As his father has gone through the unique experience of reporter call after FBI interview after reporter call after incriminating headline, Ali has mulled numerous theories and parallels to his dad's predicament. “It's just like Martha Stewart,” he said at one point in March. “A woman who bakes cakes getting punished for the people she knew.” Later he said his dad was “being punished for helping too many people.” After he began devoting more of his time to Islam, an FBI agent left a business card at his apartment, and Ali proclaimed the whole thing a “War on Islam.” (Ali's father is by some accounts a Muslim, although he is less devout than his son.) But by the time Ali was ready to let people hear his latest disc, he seemed to be taking his father's ordeal with a sense of humor. “Should I call it ‘Al-Harraam (The Forbidden) Ali the Primeminister as Sam Rothstein'? Because it kind has a Rothstein kinda theme to it,” he polled a list of his friends in a June email. “But ... don't want to alarm the FBI (smirk).”

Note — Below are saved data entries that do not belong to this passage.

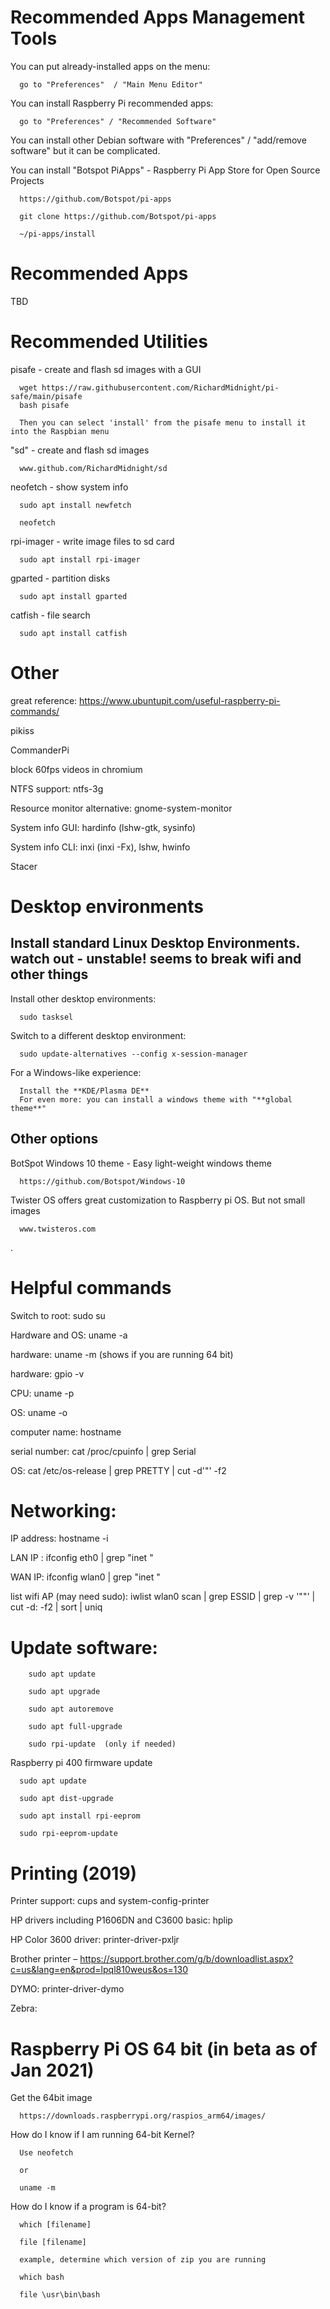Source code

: 
# Recommended Apps Management Tools

You can put already-installed apps on the menu:
      
      go to "Preferences"  / "Main Menu Editor"
      
 You can install Raspberry Pi recommended apps:
      
      go to "Preferences" / "Recommended Software"  
      
 You can install other Debian software with "Preferences" / "add/remove software" but it can be complicated.
 
 You can install "Botspot PiApps" - Raspberry Pi App Store for Open Source Projects

      https://github.com/Botspot/pi-apps
      
      git clone https://github.com/Botspot/pi-apps

      ~/pi-apps/install
 


# Recommended Apps

TBD


# Recommended Utilities

pisafe - create and flash sd images with a GUI

      wget https://raw.githubusercontent.com/RichardMidnight/pi-safe/main/pisafe
      bash pisafe
      
      Then you can select 'install' from the pisafe menu to install it into the Raspbian menu


"sd" - create and flash sd images

      www.github.com/RichardMidnight/sd


neofetch - show system info

      sudo apt install newfetch

      neofetch

rpi-imager - write image files to sd card    

      sudo apt install rpi-imager

gparted - partition disks

      sudo apt install gparted

catfish - file search

      sudo apt install catfish




# Other

great reference:  https://www.ubuntupit.com/useful-raspberry-pi-commands/

pikiss

CommanderPi

block 60fps videos in chromium

NTFS support:   ntfs-3g

Resource monitor alternative:  gnome-system-monitor

System info GUI:  hardinfo (lshw-gtk, sysinfo)

System info CLI:  inxi (inxi -Fx),  lshw,  hwinfo

Stacer



# Desktop environments

## Install standard Linux Desktop Environments.  watch out - unstable! seems to break wifi and other things
             
Install other desktop environments: 

      sudo tasksel
      
Switch to a different desktop environment:
      
      sudo update-alternatives --config x-session-manager

For a Windows-like experience:

      Install the **KDE/Plasma DE**
      For even more: you can install a windows theme with "**global theme**"
      
 ## Other options     
       
BotSpot Windows 10 theme - Easy light-weight windows theme
      
      https://github.com/Botspot/Windows-10
      
Twister OS offers great customization to Raspberry pi OS. But not small images

      www.twisteros.com
   
.   

# Helpful commands

Switch to root: sudo su

Hardware and OS:   uname -a

hardware: uname -m   (shows if you are running 64 bit)

hardware: gpio -v

CPU: uname -p

OS: uname -o

computer name: hostname

serial number: cat /proc/cpuinfo | grep Serial

OS: cat /etc/os-release | grep PRETTY | cut -d'"' -f2


# Networking:

IP address: hostname -i

LAN IP : ifconfig eth0 | grep "inet "

WAN IP: ifconfig wlan0 | grep "inet "

list wifi AP (may need sudo):  iwlist wlan0 scan | grep ESSID | grep -v '""' | cut -d: -f2 | sort | uniq

# Update software:

        sudo apt update

        sudo apt upgrade

        sudo apt autoremove

        sudo apt full-upgrade

        sudo rpi-update  (only if needed)


Raspberry pi 400 firmware update

      sudo apt update

      sudo apt dist-upgrade

      sudo apt install rpi-eeprom

      sudo rpi-eeprom-update




# Printing (2019)

Printer support:  cups and system-config-printer

HP drivers including P1606DN and C3600 basic:  hplip

HP Color 3600 driver: printer-driver-pxljr

Brother printer – https://support.brother.com/g/b/downloadlist.aspx?c=us&lang=en&prod=lpql810weus&os=130

DYMO: printer-driver-dymo

Zebra:



# Raspberry Pi OS 64 bit  (in beta as of Jan 2021)

Get the 64bit image

      https://downloads.raspberrypi.org/raspios_arm64/images/
      
How do I know if I am running 64-bit Kernel?

      Use neofetch
      
      or
      
      uname -m
      
How do I know if a program is 64-bit?

      which [filename]
      
      file [filename]
      
      example, determine which version of zip you are running
      
      which bash
      
      file \usr\bin\bash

Ali eventually titled the album The Last Days Before the Deen, the Last Days Before the Indictment —the first clause referring to his conversion to strict Islam and the second, of course, to the probe. After this album, Ali says, he will no longer use profanity.
"Maybe if I double that / Hit the block hard Bring the triple stack / then I'll be kosher Dickhead, we like cosa notra But all the fiends like coca coca Lovers, I get uptown loca But all these bitches like stroke my chocha."

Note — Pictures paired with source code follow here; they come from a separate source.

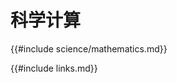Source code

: # 科学计算

<!--
> [science.md](https://github.com/rust-lang-nursery/rust-cookbook/blob/master/src/science.md)
> <br />
> commit 580e16feff644155826c7494cebe4d9c053d43f7 - 2018.10.09
-->

{{#include science/mathematics.md}}

{{#include links.md}}
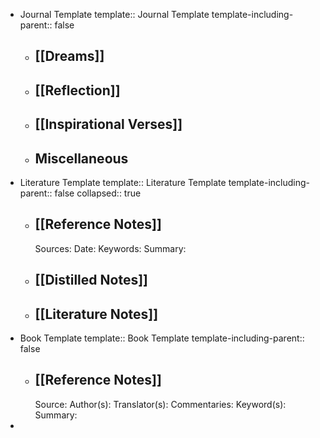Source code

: - Journal Template
  template:: Journal Template
  template-including-parent:: false
	- ## [[Dreams]]
	- ## [[Reflection]]
	- ## [[Inspirational Verses]]
	- ## Miscellaneous
- Literature Template
  template:: Literature Template
  template-including-parent:: false
  collapsed:: true
	- ## [[Reference Notes]]
	  Sources:
	  Date:
	  Keywords:
	  Summary:
	- ## [[Distilled Notes]]
	- ## [[Literature Notes]]
- Book Template
  template:: Book Template
  template-including-parent:: false
	- ## [[Reference Notes]]
	  Source:
	  Author(s):
	  Translator(s):
	  Commentaries:
	  Keyword(s):
	  Summary:
-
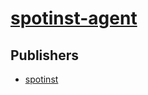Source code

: # [spotinst-agent](https://pypi.org/project/spotinst-agent)



## Publishers
- [spotinst](https://pypi.org/user/spotinst)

Ali admits Last Days does not represent where he'd like to be right now; it's more, he says, a final love letter to the streets and the mobster lifestyle he once found so enticing. “I want to start being ahead of the curve in my music,” he explains. Right now, he estimates, he is as much as a year behind the curve. His plans to start performing spiritual hip-hop actually dovetail pretty well with the crest of the current curve being molded by another college-educated, middle-class reared God-fearing rapper, the ubiquitous Kanye West. “I would like to write a response to ‘Jesus Walks,'” he says, explaining that it is important for scripturally inclined hip-hop listeners to know that Mohammed, too, walked.

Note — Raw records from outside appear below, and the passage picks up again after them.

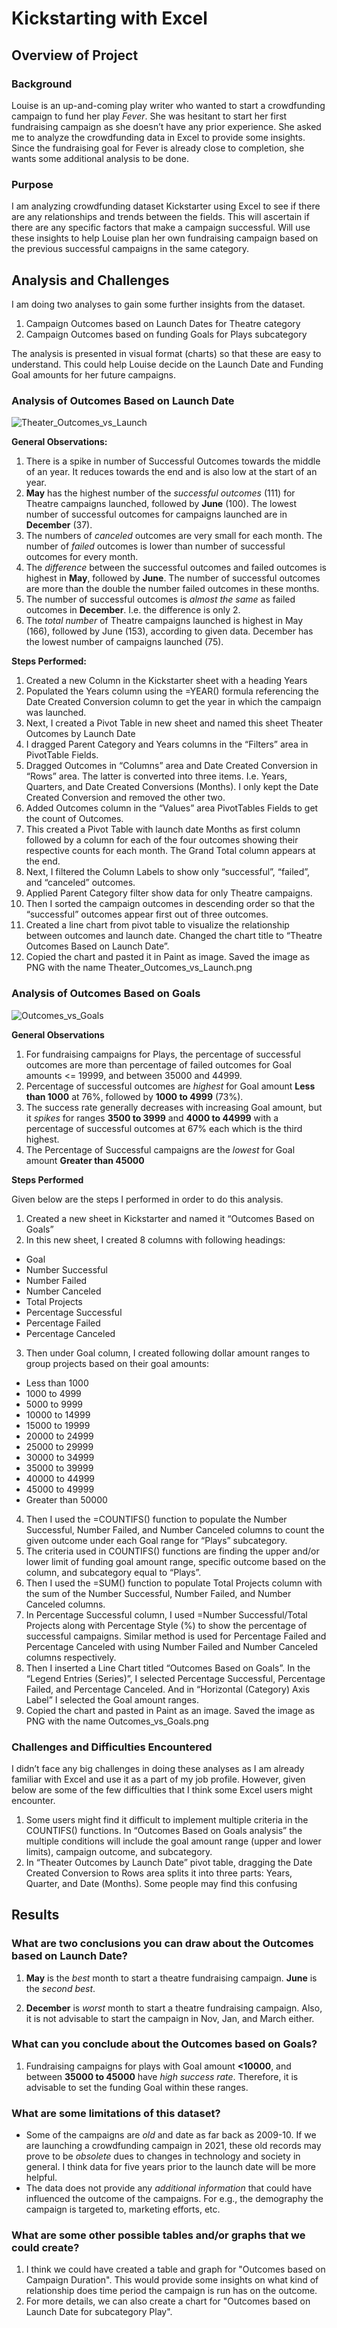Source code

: # Kickstarting with Excel

## Overview of Project

### Background

Louise is an up-and-coming play writer who wanted to start a crowdfunding campaign to fund her play *Fever*. She was hesitant to start her first fundraising campaign as she doesn’t have any prior experience. She asked me to analyze the crowdfunding data in Excel to provide some insights. Since the fundraising goal for Fever is already close to completion, she wants some additional analysis to be done. 

### Purpose

I am analyzing crowdfunding dataset Kickstarter using Excel to see if there are any relationships and trends between the fields. This will ascertain if there are any specific factors that make a campaign successful. Will use these insights to help Louise plan her own fundraising campaign based on the previous successful campaigns in the same category. 

## Analysis and Challenges

I am doing two analyses to gain some further insights from the dataset. 
1.	Campaign Outcomes based on Launch Dates for Theatre category
2.	Campaign Outcomes based on funding Goals for Plays subcategory 

The analysis is presented in visual format (charts) so that these are easy to understand.  This could help Louise decide on the Launch Date and Funding Goal amounts for her future campaigns.

### Analysis of Outcomes Based on Launch Date


![Theater_Outcomes_vs_Launch](./Resources/Theater_Outcomes_vs_Launch.png)


**General Observations:**

1.	There is a spike in number of Successful Outcomes towards the middle of an year. It reduces towards the end and is also low at the start of an year. 
2.	**May** has the highest number of the *successful outcomes* (111) for Theatre campaigns launched, followed by **June** (100). The lowest number of successful outcomes for campaigns launched are in **December** (37). 
3.	The numbers of *canceled* outcomes are very small for each month. The number of *failed* outcomes is lower than number of successful outcomes for every month.     
4.	The *difference* between the successful outcomes and failed outcomes is highest in **May**, followed by **June**. The number of successful outcomes are more than the double the number failed outcomes in these months.
5.	The number of successful outcomes is *almost the same* as failed outcomes in **December**. I.e. the difference is only 2.
6.	The *total number* of Theatre campaigns launched is highest in May (166), followed by June (153), according to given data. December has the lowest number of campaigns launched (75).

**Steps Performed:**

1)	Created a new Column in the Kickstarter sheet with a heading Years
2)	Populated the Years column using the =YEAR() formula referencing the Date Created Conversion column to get the year in which the campaign was launched.
3)	Next, I created a Pivot Table in new sheet and named this sheet Theater Outcomes by Launch Date   
4)	I dragged Parent Category and Years columns in the “Filters” area in PivotTable Fields.
5)	Dragged Outcomes in “Columns” area and Date Created Conversion in “Rows” area. The latter is converted into three items. I.e. Years, Quarters, and Date Created Conversions (Months). I only kept the Date Created Conversion and removed the other two.   
6)	Added Outcomes column in the “Values” area PivotTables Fields to get the count of Outcomes.
7)	This created a Pivot Table with launch date Months as first column followed by a column for each of the four outcomes showing their respective counts for each month. The Grand Total column appears at the end.
8)	Next, I filtered the Column Labels to show only “successful”, “failed”, and “canceled” outcomes. 
9)	Applied Parent Category filter show data for only Theatre campaigns.  
10)	Then I sorted the campaign outcomes in descending order so that the “successful” outcomes appear first out of three outcomes. 
11)	Created a line chart from pivot table to visualize the relationship between outcomes and launch date. Changed the chart title to “Theatre Outcomes Based on Launch Date”.
12)	Copied the chart and pasted it in Paint as image. Saved the image as PNG with the name Theater_Outcomes_vs_Launch.png

### Analysis of Outcomes Based on Goals
![Outcomes_vs_Goals](./Resources/Outcomes_vs_Goals.png)

**General Observations**
1.	For fundraising campaigns for Plays, the percentage of successful outcomes are more than percentage of failed outcomes for Goal amounts <= 19999, and between 35000 and 44999.
2.	Percentage of successful outcomes are *highest* for Goal amount **Less than 1000** at 76%, followed by **1000 to 4999** (73%). 
3.	The success rate generally decreases with increasing Goal amount, but it *spikes* for ranges **3500 to 3999** and **4000 to 44999** with a percentage of successful outcomes at 67% each which is the third highest. 
4.	The Percentage of Successful campaigns are the *lowest* for Goal amount **Greater than 45000**

**Steps Performed**

Given below are the steps I performed in order to do this analysis.
1.	Created a new sheet in Kickstarter and named it “Outcomes Based on Goals”
2.	In this new sheet, I created 8 columns with following headings:
*	Goal
*	Number Successful
*	Number Failed
*	Number Canceled
*	Total Projects
*	Percentage Successful
*	Percentage Failed
*	Percentage Canceled
3.	Then under Goal column, I created following dollar amount ranges to group projects based on their goal amounts:
-	Less than 1000
-	1000 to 4999
-	5000 to 9999
-	10000 to 14999
-	15000 to 19999
-	20000 to 24999
-	25000 to 29999
-	30000 to 34999
-	35000 to 39999
-	40000 to 44999
-	45000 to 49999
-	Greater than 50000
4.	Then I used the =COUNTIFS() function to populate the Number Successful, Number Failed, and Number Canceled columns to count the given outcome under each Goal range for “Plays” subcategory. 
5.	The criteria used in COUNTIFS() functions are finding the upper and/or lower limit of funding goal amount range, specific outcome based on the column, and subcategory equal to “Plays”.
6.	Then I used the =SUM() function to populate Total Projects column with the sum of the Number Successful, Number Failed, and Number Canceled columns.
7.	In Percentage Successful column, I used =Number Successful/Total Projects along with Percentage Style (%) to show the percentage of successful campaigns. Similar method is used for Percentage Failed and Percentage Canceled with using Number Failed and Number Canceled columns respectively.
8.	Then I inserted a Line Chart titled “Outcomes Based on Goals”. In the “Legend Entries (Series)”, I selected Percentage Successful, Percentage Failed, and Percentage Canceled. And in “Horizontal (Category) Axis Label” I selected the Goal amount ranges.
9.	Copied the chart and pasted in Paint as an image. Saved the image as PNG with the name Outcomes_vs_Goals.png


### Challenges and Difficulties Encountered

I didn’t face any big challenges in doing these analyses as I am already familiar with Excel and use it as a part of my job profile. However, given below are some of the few difficulties that I think some Excel users might encounter. 
1.	Some users might find it difficult to implement multiple criteria in the COUNTIFS() functions. In “Outcomes Based on Goals analysis” the multiple conditions will include the goal amount range (upper and lower limits), campaign outcome, and subcategory.
2.	In “Theater Outcomes by Launch Date” pivot table, dragging the Date Created Conversion to Rows area splits it into three parts: Years, Quarter, and Date (Months). Some people may find this confusing

## Results

### What are two conclusions you can draw about the Outcomes based on Launch Date?

1. **May** is the *best* month to start a theatre fundraising campaign. **June** is the *second best*.

2. **December** is *worst* month to start a theatre fundraising campaign. Also, it is not advisable to start the campaign in Nov, Jan, and March either.


### What can you conclude about the Outcomes based on Goals?

1. Fundraising campaigns for plays with Goal amount **<10000**, and between **35000 to 45000** have *high success rate*. Therefore, it is advisable to set the funding Goal within these ranges.


### What are some limitations of this dataset?

*	Some of the campaigns are *old* and date as far back as 2009-10. If we are launching a crowdfunding campaign in 2021, these old records may prove to be *obsolete* dues to changes in technology and society in general. I think data for five years prior to the launch date will be more helpful. 
*	The data does not provide any *additional information* that could have influenced the outcome of the campaigns. For e.g., the demography the campaign is targeted to, marketing efforts, etc.  

### What are some other possible tables and/or graphs that we could create?

1. I think we could have created a table and graph for "Outcomes based on Campaign Duration". This would provide some insights on what kind of relationship does time period the campaign is run has on the outcome.
2. For more details, we can also create a chart for "Outcomes based on Launch Date for subcategory Play".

But, scratch that: Ali does not need to be ahead of the curve. Only Allah, after all, knows what the future holds for him. If it is Allah's will, he will figure out the curve. It is more than enough, he says, to remain righteous.
And he would really like to sell enough T-shirts to move out of Germantown as soon as possible.
“It took me a long time to figure out that the streets were one big nothing,” he says. “Because, you know, black people can make anything look so graceful.”